• WHAT NEEDS TO BE DONE: Your answer must contain each line of the listing in which "arch" appears, copied in full.
━━━━━━━━━━━━━━━━━━━━━━━━━━━━━━
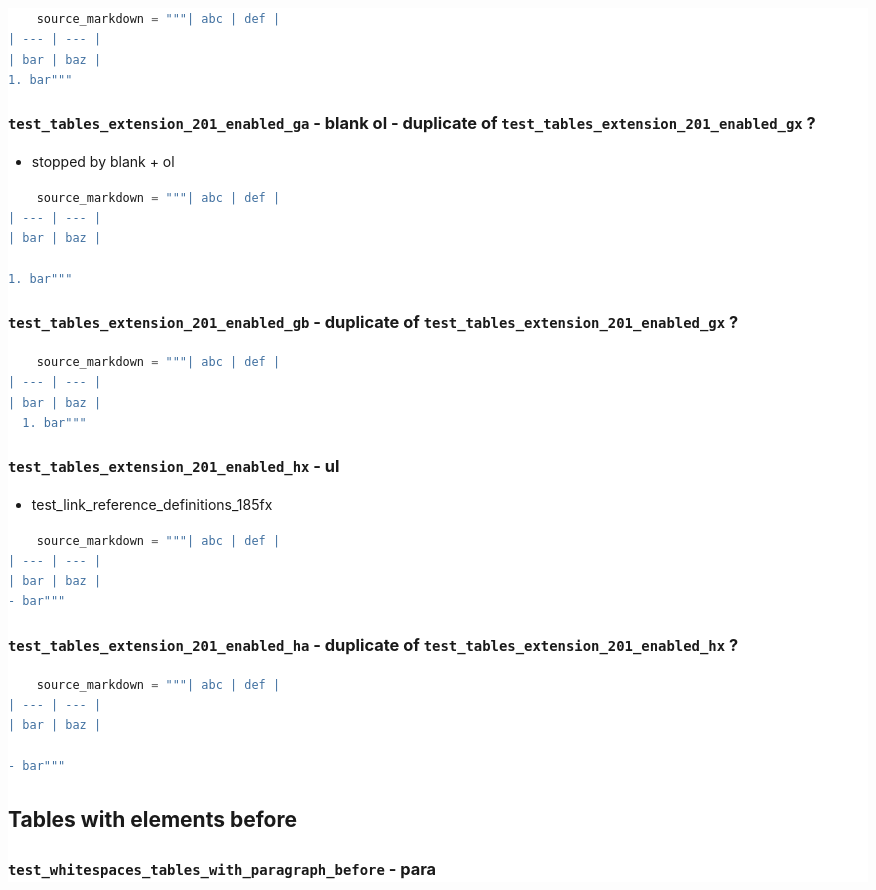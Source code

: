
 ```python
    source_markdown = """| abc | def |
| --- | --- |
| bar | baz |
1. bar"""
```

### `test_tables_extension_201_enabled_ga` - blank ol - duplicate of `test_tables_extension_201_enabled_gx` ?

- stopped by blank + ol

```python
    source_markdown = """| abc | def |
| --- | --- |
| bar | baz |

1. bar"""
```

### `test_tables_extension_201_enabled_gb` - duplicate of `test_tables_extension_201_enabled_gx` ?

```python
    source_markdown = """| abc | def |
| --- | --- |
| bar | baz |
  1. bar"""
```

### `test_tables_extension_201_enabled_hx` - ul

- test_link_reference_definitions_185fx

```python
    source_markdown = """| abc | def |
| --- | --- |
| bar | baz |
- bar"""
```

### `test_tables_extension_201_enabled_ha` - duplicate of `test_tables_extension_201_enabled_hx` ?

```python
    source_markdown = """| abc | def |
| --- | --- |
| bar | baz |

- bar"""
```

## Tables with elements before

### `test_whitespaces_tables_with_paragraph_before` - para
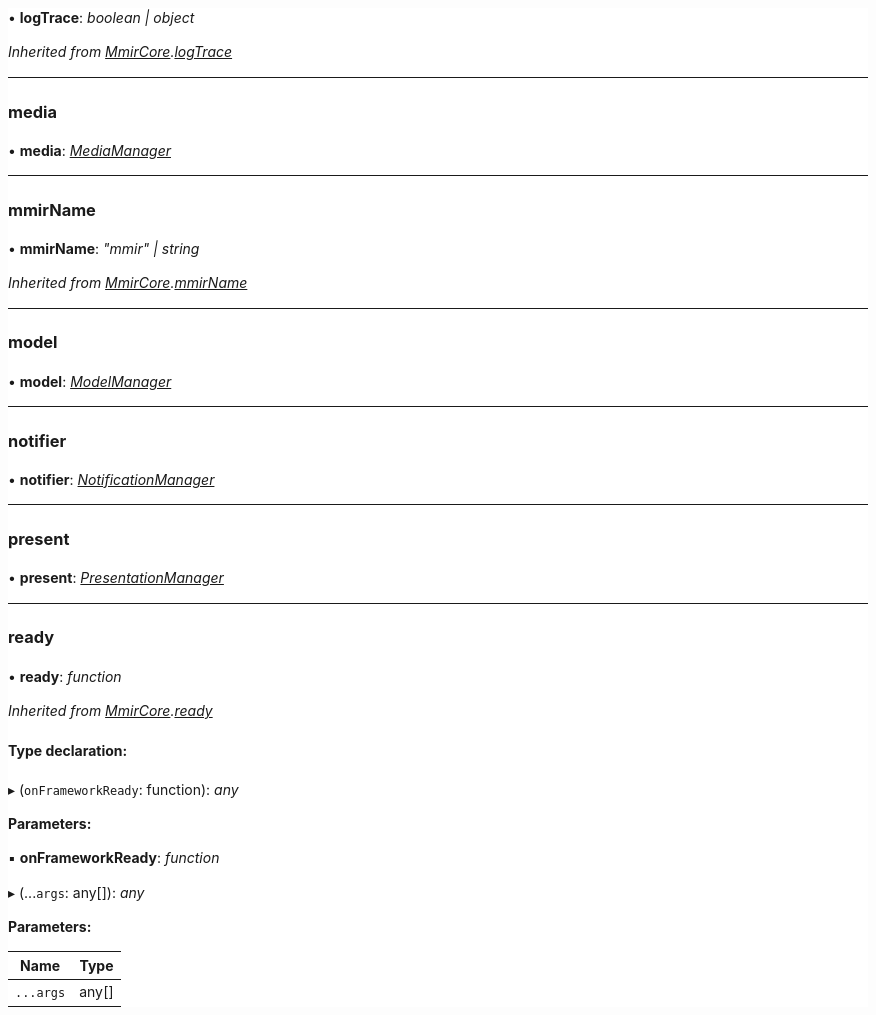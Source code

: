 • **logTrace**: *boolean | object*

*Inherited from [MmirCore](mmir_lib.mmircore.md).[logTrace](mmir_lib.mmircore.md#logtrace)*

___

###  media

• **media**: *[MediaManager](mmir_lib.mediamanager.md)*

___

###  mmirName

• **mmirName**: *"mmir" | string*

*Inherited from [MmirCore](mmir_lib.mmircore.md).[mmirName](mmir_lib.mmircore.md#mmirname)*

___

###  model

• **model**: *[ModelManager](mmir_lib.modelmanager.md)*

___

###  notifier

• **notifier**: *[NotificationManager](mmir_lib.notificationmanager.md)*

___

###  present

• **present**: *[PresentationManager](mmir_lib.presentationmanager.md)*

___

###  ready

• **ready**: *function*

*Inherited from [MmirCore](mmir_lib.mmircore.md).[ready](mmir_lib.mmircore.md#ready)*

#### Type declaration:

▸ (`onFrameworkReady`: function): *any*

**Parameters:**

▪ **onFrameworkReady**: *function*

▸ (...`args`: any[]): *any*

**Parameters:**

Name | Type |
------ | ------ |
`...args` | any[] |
━━━━━━━━━━━━━━━━━━━━━━━━━━━━━━
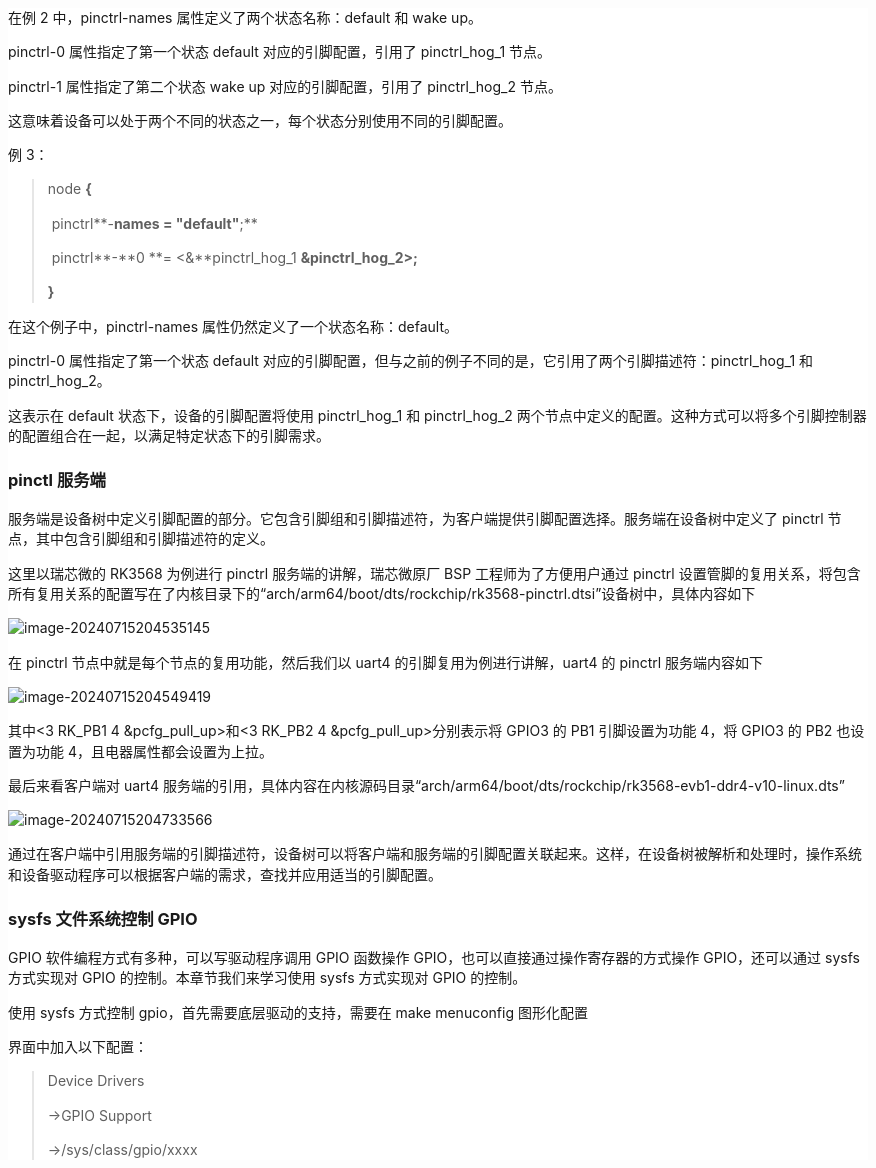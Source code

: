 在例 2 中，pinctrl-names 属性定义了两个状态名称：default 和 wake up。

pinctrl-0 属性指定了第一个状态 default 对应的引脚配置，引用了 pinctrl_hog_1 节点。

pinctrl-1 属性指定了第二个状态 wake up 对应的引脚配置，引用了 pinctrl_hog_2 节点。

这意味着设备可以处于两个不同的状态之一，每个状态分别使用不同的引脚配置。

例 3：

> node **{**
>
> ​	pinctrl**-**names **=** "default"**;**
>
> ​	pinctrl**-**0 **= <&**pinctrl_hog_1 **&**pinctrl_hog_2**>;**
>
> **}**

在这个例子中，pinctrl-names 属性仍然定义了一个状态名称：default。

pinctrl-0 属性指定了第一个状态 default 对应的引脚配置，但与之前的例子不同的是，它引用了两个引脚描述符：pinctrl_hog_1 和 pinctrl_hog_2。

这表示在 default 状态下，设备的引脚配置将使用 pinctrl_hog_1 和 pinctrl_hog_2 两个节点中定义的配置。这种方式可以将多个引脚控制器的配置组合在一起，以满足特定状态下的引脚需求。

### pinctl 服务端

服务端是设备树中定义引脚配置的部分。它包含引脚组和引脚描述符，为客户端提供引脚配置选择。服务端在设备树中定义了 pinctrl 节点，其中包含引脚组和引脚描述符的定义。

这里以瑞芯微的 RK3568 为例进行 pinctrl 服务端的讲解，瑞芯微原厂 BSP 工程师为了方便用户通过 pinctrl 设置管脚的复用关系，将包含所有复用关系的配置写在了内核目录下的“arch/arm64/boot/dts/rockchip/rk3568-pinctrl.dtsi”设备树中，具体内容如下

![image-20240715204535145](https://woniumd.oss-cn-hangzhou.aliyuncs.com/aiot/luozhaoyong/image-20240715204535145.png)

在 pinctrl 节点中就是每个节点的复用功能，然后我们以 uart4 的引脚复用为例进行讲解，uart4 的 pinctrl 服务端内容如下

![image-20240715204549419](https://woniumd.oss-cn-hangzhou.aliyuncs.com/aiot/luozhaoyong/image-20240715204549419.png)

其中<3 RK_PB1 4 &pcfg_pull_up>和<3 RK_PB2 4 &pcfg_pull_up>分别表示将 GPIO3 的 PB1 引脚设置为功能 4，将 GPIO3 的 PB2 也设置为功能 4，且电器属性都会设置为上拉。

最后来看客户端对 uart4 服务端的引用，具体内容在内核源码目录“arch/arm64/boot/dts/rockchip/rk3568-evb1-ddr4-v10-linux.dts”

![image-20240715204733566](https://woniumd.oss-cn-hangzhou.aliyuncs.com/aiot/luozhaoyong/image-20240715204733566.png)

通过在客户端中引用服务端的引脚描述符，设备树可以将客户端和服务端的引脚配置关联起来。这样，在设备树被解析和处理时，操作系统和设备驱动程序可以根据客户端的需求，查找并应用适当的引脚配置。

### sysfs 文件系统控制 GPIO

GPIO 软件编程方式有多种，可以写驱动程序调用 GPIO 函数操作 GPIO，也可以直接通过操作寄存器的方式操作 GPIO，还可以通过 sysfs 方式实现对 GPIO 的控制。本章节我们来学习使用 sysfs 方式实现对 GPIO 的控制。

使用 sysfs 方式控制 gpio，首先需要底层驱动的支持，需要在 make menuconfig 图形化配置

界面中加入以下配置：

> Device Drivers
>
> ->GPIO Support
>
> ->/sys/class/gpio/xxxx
━━━━━━━━━━━━━━━━━━━━━━━━━━━━━━
• ANSWER SECTION:
这里以瑞芯微的 RK3568 为例进行 pinctrl 服务端的讲解，瑞芯微原厂 BSP 工程师为了方便用户通过 pinctrl 设置管脚的复用关系，将包含所有复用关系的配置写在了内核目录下的“arch/arm64/boot/dts/rockchip/rk3568-pinctrl.dtsi”设备树中，具体内容如下
最后来看客户端对 uart4 服务端的引用，具体内容在内核源码目录“arch/arm64/boot/dts/rockchip/rk3568-evb1-ddr4-v10-linux.dts”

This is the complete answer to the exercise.